### ASSIGNMENT
Can you retype every record below exactly as written?

### DATASET RECORDS
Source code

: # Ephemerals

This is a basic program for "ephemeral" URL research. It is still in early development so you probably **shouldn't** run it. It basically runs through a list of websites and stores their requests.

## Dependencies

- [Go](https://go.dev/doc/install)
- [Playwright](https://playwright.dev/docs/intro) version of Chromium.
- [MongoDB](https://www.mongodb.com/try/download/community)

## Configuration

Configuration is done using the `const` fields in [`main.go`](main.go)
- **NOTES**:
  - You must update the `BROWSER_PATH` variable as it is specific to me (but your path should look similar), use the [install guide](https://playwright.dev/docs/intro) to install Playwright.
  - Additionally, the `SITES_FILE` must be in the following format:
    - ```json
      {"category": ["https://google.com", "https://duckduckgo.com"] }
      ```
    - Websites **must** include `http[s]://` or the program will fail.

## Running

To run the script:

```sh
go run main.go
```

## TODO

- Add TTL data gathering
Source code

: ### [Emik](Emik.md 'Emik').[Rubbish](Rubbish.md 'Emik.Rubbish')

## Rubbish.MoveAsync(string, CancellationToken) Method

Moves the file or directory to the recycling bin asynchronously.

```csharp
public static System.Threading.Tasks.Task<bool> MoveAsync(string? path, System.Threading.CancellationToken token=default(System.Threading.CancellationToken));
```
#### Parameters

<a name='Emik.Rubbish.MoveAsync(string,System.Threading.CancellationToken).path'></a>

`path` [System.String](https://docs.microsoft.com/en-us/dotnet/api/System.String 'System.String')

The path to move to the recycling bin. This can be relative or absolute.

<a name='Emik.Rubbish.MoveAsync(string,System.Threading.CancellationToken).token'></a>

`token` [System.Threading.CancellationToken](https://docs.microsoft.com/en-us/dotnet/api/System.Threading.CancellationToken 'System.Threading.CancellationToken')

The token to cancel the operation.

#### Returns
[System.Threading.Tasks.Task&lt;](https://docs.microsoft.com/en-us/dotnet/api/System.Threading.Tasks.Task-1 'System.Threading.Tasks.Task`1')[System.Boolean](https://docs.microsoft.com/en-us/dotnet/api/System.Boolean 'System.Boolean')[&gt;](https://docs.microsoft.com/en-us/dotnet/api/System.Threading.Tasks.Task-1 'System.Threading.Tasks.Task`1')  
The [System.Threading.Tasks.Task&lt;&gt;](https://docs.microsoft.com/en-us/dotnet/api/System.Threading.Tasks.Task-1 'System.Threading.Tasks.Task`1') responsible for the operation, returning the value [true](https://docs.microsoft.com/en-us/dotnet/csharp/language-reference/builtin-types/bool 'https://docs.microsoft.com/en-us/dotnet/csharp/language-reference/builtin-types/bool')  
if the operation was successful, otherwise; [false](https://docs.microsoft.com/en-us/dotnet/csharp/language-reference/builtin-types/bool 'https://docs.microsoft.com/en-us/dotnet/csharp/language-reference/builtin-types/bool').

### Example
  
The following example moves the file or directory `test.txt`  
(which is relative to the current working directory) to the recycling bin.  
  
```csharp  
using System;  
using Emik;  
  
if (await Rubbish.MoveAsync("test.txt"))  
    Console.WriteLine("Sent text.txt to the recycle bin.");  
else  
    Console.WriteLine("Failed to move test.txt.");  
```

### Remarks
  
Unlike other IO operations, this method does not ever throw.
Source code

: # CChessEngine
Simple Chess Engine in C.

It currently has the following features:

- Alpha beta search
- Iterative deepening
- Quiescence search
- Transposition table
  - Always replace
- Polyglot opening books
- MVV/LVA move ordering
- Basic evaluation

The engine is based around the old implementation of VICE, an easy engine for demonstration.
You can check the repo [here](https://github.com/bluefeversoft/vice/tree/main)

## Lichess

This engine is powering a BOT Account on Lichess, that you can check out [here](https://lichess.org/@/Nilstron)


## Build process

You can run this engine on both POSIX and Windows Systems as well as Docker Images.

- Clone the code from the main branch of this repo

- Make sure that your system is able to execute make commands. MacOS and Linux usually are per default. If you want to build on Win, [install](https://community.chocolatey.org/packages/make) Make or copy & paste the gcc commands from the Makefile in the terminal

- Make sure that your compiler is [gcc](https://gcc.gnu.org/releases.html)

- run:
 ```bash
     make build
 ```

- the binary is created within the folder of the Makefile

### TASK RESPONSE
Source code

: # Ephemerals

This is a basic program for "ephemeral" URL research. It is still in early development so you probably **shouldn't** run it. It basically runs through a list of websites and stores their requests.

## Dependencies

- [Go](https://go.dev/doc/install)
- [Playwright](https://playwright.dev/docs/intro) version of Chromium.
- [MongoDB](https://www.mongodb.com/try/download/community)

## Configuration

Configuration is done using the `const` fields in [`main.go`](main.go)
- **NOTES**:
  - You must update the `BROWSER_PATH` variable as it is specific to me (but your path should look similar), use the [install guide](https://playwright.dev/docs/intro) to install Playwright.
  - Additionally, the `SITES_FILE` must be in the following format:
    - ```json
      {"category": ["https://google.com", "https://duckduckgo.com"] }
      ```
    - Websites **must** include `http[s]://` or the program will fail.

## Running

To run the script:

```sh
go run main.go
```

## TODO

- Add TTL data gathering
Source code

: ### [Emik](Emik.md 'Emik').[Rubbish](Rubbish.md 'Emik.Rubbish')

## Rubbish.MoveAsync(string, CancellationToken) Method

Moves the file or directory to the recycling bin asynchronously.

```csharp
public static System.Threading.Tasks.Task<bool> MoveAsync(string? path, System.Threading.CancellationToken token=default(System.Threading.CancellationToken));
```
#### Parameters

<a name='Emik.Rubbish.MoveAsync(string,System.Threading.CancellationToken).path'></a>

`path` [System.String](https://docs.microsoft.com/en-us/dotnet/api/System.String 'System.String')

The path to move to the recycling bin. This can be relative or absolute.

<a name='Emik.Rubbish.MoveAsync(string,System.Threading.CancellationToken).token'></a>

`token` [System.Threading.CancellationToken](https://docs.microsoft.com/en-us/dotnet/api/System.Threading.CancellationToken 'System.Threading.CancellationToken')

The token to cancel the operation.

#### Returns
[System.Threading.Tasks.Task&lt;](https://docs.microsoft.com/en-us/dotnet/api/System.Threading.Tasks.Task-1 'System.Threading.Tasks.Task`1')[System.Boolean](https://docs.microsoft.com/en-us/dotnet/api/System.Boolean 'System.Boolean')[&gt;](https://docs.microsoft.com/en-us/dotnet/api/System.Threading.Tasks.Task-1 'System.Threading.Tasks.Task`1')  
The [System.Threading.Tasks.Task&lt;&gt;](https://docs.microsoft.com/en-us/dotnet/api/System.Threading.Tasks.Task-1 'System.Threading.Tasks.Task`1') responsible for the operation, returning the value [true](https://docs.microsoft.com/en-us/dotnet/csharp/language-reference/builtin-types/bool 'https://docs.microsoft.com/en-us/dotnet/csharp/language-reference/builtin-types/bool')  
if the operation was successful, otherwise; [false](https://docs.microsoft.com/en-us/dotnet/csharp/language-reference/builtin-types/bool 'https://docs.microsoft.com/en-us/dotnet/csharp/language-reference/builtin-types/bool').

### Example
  
The following example moves the file or directory `test.txt`  
(which is relative to the current working directory) to the recycling bin.  
  
```csharp  
using System;  
using Emik;  
  
if (await Rubbish.MoveAsync("test.txt"))  
    Console.WriteLine("Sent text.txt to the recycle bin.");  
else  
    Console.WriteLine("Failed to move test.txt.");  
```

### Remarks
  
Unlike other IO operations, this method does not ever throw.
Source code

: # CChessEngine
Simple Chess Engine in C.

It currently has the following features:

- Alpha beta search
- Iterative deepening
- Quiescence search
- Transposition table
  - Always replace
- Polyglot opening books
- MVV/LVA move ordering
- Basic evaluation

The engine is based around the old implementation of VICE, an easy engine for demonstration.
You can check the repo [here](https://github.com/bluefeversoft/vice/tree/main)

## Lichess

This engine is powering a BOT Account on Lichess, that you can check out [here](https://lichess.org/@/Nilstron)


## Build process

You can run this engine on both POSIX and Windows Systems as well as Docker Images.

- Clone the code from the main branch of this repo

- Make sure that your system is able to execute make commands. MacOS and Linux usually are per default. If you want to build on Win, [install](https://community.chocolatey.org/packages/make) Make or copy & paste the gcc commands from the Makefile in the terminal

- Make sure that your compiler is [gcc](https://gcc.gnu.org/releases.html)

- run:
 ```bash
     make build
 ```

- the binary is created within the folder of the Makefile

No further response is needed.